See more from this Session: Forage Ecology and Physiology
Tuesday, October 18, 2011
Henry Gonzalez Convention Center, Hall C, Street Level
Canada Wildrye (Elymus canadensis L.), a cool season C3 grass native to most of the continental United States, is an important component in conservation and wildlife plantings throughout the Midwest. We determined the biomass yield, seed production, rust resistance and adaptability of endophyte infected (E+) and non-infected (E-) plants from three different accessions. Seed from two collection sites in Texas and one from Mexico were used for this study. Space plant nurseries were established in a Randomized Complete Block Design at two locations in southern Oklahoma during the fall of 2007 and were evaluated for 3 years. Overall, biomass production, seed yield, and stand survival was significantly higher in E+ plants as a whole. Yields of biomass and seed between E+ plants were similar within years and across lines at both sites, with the Texas accessions producing slightly more biomass and seed. Biomass and seed production of E- plants from the Texas accessions were also similar, but significantly higher than E- plants from the Mexico line at both sites. Some significant differences were noted in yield and seed production between E+ and E- plants within the Texas accessions. However, the effects of infection were negligible, possibly indicating better adaptability to the study sites by these two lines.
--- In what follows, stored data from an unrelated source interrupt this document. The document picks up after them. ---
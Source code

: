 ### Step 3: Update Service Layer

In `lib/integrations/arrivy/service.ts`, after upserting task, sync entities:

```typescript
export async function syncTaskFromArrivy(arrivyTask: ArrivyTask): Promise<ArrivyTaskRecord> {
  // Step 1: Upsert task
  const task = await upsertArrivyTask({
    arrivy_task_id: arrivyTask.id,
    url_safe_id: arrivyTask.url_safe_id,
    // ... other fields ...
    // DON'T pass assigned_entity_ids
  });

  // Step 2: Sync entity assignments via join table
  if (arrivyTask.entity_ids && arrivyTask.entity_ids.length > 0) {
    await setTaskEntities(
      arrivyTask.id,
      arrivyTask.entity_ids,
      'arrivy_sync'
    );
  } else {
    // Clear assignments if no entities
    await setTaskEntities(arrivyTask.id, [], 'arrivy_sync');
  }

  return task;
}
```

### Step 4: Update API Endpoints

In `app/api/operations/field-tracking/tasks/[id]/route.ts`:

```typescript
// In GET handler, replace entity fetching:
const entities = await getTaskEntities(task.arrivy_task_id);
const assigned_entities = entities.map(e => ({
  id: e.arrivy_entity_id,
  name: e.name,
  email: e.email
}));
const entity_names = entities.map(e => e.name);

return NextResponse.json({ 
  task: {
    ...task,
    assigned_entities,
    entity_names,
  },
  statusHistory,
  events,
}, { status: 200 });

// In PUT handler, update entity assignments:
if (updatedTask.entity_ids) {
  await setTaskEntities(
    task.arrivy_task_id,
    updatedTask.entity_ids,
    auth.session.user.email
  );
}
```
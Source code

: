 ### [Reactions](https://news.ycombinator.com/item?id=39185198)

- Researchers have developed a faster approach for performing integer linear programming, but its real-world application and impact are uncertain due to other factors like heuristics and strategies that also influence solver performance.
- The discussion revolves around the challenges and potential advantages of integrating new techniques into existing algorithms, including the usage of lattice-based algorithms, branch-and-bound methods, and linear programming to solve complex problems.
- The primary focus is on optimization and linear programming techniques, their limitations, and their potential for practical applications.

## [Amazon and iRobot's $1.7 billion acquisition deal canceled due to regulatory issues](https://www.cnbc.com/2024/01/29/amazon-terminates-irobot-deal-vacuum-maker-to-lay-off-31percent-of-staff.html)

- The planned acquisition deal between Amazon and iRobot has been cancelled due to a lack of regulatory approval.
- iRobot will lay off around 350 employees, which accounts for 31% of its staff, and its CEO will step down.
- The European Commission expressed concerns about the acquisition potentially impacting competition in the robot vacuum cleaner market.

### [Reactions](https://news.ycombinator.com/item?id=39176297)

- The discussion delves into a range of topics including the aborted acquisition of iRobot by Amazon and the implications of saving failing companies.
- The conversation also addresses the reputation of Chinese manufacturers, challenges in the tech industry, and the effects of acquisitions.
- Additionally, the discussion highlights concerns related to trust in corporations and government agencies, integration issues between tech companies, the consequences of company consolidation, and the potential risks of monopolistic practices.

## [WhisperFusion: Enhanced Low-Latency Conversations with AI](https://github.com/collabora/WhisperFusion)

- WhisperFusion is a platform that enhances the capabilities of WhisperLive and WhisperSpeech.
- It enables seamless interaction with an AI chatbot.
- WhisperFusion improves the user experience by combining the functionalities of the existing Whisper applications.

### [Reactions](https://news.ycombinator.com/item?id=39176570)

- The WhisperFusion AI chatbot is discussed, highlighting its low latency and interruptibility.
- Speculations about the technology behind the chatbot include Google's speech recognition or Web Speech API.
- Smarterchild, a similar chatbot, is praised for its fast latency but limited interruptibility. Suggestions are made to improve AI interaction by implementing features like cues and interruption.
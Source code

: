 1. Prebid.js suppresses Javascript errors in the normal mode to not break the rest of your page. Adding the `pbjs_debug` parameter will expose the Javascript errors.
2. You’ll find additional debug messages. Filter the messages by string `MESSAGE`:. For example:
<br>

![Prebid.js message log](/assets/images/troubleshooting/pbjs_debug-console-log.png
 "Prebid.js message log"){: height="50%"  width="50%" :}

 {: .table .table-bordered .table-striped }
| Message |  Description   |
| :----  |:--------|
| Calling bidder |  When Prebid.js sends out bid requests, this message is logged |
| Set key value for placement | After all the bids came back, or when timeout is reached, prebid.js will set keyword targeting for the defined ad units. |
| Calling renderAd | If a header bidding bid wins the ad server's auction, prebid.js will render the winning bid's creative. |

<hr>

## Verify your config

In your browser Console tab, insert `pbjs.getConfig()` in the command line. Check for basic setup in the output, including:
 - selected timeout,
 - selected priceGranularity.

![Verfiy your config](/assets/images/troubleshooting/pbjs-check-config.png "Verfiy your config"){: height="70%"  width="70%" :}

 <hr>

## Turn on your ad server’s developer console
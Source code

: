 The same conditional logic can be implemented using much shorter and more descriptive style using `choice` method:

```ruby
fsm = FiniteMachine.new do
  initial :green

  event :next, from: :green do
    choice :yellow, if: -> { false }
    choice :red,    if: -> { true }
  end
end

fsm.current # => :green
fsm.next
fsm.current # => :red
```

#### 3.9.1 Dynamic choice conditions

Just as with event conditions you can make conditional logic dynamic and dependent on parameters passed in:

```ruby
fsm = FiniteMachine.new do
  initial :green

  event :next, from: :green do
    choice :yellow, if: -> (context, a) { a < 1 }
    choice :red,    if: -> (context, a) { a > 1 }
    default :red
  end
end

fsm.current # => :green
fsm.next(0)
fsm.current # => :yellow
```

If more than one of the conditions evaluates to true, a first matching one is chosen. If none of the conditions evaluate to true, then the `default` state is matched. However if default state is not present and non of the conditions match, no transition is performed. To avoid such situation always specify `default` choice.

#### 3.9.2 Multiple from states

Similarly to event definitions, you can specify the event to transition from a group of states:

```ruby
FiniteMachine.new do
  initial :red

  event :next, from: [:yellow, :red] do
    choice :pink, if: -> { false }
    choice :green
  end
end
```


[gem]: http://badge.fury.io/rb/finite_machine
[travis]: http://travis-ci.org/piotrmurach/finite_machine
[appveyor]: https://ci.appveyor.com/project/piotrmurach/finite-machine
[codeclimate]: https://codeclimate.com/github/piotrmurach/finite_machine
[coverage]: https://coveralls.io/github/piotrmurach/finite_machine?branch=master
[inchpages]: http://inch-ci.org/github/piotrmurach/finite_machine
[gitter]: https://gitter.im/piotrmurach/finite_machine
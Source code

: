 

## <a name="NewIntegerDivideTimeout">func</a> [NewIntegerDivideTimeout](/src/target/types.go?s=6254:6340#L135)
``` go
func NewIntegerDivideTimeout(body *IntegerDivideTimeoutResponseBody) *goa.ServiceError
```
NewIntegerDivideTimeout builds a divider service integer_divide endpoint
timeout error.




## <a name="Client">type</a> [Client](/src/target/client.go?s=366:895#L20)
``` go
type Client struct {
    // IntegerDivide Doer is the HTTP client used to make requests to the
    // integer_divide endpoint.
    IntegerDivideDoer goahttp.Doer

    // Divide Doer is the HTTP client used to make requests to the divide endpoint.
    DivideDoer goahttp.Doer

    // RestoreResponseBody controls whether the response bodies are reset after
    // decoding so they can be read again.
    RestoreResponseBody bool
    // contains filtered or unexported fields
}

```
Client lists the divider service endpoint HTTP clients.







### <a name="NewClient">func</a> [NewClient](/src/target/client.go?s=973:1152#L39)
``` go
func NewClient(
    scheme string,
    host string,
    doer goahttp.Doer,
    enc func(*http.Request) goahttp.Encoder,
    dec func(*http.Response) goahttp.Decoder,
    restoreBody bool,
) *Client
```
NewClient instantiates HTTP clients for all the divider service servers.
Susceptibility to rust was similar across all accessions and sites regardless of endophyte. The accession from Mexico benefited significantly from endophyte infection in both biomass and seed yield, and more importantly in the plants ability to survive at both sites. In conclusion, endophyte infection in Canada Wildrye was a benefit, enhancing growth and promoting the plant’s ability to adapt to different environments.